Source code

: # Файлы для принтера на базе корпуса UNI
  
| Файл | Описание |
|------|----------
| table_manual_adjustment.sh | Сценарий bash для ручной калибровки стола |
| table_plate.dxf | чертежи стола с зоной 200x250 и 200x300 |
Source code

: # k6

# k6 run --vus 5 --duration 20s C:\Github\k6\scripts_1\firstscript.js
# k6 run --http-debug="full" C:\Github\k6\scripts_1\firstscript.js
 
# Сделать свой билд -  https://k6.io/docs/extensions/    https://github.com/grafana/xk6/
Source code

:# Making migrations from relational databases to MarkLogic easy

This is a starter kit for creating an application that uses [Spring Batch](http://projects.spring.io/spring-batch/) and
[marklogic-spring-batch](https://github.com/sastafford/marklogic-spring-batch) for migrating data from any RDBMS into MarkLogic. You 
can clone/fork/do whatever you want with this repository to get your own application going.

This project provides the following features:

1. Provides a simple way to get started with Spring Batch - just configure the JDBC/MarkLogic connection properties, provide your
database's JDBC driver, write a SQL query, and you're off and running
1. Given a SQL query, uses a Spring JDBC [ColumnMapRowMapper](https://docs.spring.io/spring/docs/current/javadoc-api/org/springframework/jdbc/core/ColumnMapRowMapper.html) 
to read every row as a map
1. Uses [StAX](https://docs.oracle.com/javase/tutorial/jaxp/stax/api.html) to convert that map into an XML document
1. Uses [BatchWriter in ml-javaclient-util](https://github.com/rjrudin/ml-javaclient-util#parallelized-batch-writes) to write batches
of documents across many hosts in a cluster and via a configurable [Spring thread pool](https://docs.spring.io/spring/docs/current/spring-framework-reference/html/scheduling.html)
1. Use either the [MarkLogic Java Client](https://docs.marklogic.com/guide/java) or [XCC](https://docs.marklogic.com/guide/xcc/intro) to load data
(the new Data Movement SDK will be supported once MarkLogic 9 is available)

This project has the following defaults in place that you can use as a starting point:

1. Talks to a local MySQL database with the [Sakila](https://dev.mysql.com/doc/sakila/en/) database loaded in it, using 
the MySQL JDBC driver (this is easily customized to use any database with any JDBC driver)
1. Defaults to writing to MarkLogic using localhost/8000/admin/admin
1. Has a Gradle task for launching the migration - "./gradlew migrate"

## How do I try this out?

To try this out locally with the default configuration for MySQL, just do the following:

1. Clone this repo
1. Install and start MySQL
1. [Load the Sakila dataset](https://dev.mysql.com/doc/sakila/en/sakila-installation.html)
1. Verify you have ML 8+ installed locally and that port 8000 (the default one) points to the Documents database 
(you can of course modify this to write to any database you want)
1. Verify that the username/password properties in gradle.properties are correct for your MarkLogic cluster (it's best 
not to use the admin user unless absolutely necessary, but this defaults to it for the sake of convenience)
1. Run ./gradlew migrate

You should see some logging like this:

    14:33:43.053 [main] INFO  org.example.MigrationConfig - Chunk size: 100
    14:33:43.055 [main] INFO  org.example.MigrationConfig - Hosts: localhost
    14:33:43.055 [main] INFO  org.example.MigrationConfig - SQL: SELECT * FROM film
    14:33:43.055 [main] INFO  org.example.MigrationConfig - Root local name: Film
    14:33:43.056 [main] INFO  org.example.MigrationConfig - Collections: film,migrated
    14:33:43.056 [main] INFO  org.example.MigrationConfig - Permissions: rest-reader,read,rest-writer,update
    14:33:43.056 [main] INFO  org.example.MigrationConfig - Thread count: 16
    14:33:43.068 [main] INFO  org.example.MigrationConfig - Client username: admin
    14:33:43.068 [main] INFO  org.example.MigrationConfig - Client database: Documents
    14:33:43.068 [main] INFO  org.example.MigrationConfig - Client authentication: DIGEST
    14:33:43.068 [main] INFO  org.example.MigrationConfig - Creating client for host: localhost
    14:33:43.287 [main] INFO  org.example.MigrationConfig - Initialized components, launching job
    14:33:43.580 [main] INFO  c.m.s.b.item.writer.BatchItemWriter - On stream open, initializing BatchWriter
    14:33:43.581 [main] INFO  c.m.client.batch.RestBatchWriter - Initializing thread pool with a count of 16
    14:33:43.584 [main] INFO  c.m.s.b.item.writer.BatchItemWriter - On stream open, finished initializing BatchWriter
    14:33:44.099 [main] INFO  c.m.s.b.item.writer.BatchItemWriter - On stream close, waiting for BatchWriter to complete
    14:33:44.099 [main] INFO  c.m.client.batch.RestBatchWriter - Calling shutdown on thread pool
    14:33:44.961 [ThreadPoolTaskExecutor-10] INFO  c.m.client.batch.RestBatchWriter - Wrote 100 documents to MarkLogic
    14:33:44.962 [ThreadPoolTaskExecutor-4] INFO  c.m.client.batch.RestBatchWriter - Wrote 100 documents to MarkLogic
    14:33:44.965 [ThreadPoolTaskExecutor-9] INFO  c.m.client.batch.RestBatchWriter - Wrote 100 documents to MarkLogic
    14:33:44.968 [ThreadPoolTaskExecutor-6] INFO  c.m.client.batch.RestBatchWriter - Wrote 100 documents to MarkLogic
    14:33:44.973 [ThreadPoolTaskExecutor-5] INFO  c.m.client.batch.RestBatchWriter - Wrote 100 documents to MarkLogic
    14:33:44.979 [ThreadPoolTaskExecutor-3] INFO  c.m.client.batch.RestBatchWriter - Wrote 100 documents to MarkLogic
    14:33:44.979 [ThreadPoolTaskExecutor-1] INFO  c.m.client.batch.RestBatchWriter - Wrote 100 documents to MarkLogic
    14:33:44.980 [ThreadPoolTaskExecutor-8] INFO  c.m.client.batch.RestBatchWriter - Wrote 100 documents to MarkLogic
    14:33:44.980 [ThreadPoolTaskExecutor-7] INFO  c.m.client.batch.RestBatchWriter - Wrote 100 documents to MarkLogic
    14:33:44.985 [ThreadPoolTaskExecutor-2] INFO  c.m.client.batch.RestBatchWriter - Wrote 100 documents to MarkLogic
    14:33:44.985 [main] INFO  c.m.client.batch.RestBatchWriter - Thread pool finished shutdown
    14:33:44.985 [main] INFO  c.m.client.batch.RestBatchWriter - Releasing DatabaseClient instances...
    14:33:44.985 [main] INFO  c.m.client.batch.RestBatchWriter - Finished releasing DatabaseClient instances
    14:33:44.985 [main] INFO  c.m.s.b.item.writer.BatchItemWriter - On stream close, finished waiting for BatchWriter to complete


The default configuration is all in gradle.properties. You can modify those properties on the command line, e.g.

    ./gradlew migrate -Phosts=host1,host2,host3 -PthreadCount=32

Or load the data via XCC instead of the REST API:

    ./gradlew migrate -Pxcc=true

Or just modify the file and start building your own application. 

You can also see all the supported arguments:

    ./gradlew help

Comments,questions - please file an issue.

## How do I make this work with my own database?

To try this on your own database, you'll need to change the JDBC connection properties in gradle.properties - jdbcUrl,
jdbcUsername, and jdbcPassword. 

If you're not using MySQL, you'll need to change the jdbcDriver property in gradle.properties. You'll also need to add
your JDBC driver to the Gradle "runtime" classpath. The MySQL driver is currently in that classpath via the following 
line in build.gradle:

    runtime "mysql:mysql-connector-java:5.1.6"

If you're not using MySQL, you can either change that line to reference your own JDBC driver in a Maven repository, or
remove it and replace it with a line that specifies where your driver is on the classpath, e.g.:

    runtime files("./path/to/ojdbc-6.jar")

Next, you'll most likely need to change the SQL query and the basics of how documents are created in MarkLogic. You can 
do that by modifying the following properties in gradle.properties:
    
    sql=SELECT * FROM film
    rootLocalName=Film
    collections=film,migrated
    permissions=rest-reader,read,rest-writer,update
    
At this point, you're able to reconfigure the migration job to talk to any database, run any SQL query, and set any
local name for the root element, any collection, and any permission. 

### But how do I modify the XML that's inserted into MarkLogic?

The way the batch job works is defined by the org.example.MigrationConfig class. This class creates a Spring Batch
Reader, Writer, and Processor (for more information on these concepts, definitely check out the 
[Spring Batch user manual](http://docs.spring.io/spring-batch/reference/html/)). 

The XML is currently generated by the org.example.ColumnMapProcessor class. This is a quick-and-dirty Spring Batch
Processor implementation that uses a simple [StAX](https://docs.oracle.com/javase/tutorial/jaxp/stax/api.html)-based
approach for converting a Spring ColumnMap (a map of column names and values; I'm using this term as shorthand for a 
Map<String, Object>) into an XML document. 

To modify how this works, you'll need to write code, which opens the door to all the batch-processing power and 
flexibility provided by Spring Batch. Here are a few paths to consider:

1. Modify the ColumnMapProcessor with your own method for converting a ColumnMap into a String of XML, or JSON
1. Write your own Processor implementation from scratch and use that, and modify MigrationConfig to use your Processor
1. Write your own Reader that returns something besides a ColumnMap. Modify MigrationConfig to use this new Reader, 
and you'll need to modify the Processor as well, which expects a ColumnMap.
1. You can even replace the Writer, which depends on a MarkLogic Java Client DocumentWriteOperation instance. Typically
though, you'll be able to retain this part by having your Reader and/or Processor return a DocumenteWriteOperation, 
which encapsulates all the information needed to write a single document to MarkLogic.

______

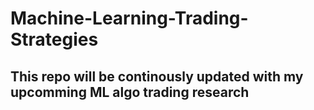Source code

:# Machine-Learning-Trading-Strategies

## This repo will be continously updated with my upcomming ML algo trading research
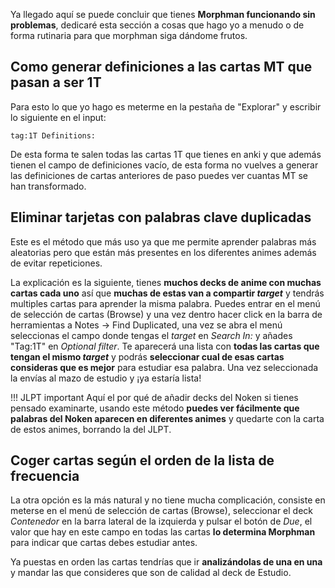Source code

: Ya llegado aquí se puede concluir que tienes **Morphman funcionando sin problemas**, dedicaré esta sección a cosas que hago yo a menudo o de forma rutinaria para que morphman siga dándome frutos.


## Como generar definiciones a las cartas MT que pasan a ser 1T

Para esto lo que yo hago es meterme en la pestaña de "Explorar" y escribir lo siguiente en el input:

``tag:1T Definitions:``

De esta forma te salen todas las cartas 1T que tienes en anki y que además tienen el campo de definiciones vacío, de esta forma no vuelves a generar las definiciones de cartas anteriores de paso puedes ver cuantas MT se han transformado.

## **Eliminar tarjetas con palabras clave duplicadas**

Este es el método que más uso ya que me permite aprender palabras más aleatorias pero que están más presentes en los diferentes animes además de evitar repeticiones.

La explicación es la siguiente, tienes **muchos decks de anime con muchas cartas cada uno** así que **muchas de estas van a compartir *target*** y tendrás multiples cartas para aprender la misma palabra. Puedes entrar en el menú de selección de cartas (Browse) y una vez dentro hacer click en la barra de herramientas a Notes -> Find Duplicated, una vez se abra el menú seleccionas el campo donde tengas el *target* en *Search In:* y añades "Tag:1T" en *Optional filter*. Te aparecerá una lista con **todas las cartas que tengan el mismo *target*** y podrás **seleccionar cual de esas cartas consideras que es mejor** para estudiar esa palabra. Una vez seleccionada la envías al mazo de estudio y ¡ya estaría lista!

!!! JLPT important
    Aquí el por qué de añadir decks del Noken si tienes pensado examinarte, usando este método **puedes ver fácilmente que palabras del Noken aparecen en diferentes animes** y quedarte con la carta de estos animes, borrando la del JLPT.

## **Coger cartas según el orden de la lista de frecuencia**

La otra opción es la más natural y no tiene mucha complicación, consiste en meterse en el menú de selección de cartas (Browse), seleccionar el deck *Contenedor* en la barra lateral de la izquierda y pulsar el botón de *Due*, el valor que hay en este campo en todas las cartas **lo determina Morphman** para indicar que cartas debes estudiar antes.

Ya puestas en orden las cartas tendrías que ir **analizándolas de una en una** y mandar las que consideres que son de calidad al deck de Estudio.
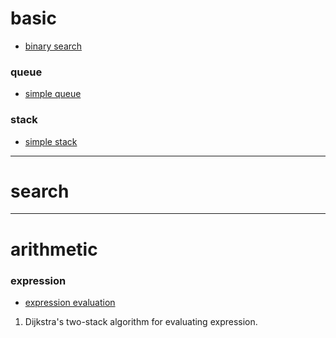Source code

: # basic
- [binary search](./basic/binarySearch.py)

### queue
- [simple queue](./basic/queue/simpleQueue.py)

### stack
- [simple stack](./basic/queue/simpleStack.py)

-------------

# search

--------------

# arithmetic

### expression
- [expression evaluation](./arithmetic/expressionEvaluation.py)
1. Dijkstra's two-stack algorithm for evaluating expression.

______

- What you need to do -
Set down only the lines above that fall between the line holding "- [simple stack](./basic/queue/simpleStack.py)" and the line holding "1. Dijkstra's two-stack", inclusive, keeping each exact.

- Problem solution -
- [simple stack](./basic/queue/simpleStack.py)

-------------

# search

--------------

# arithmetic

### expression
- [expression evaluation](./arithmetic/expressionEvaluation.py)
1. Dijkstra's two-stack algorithm for evaluating expression.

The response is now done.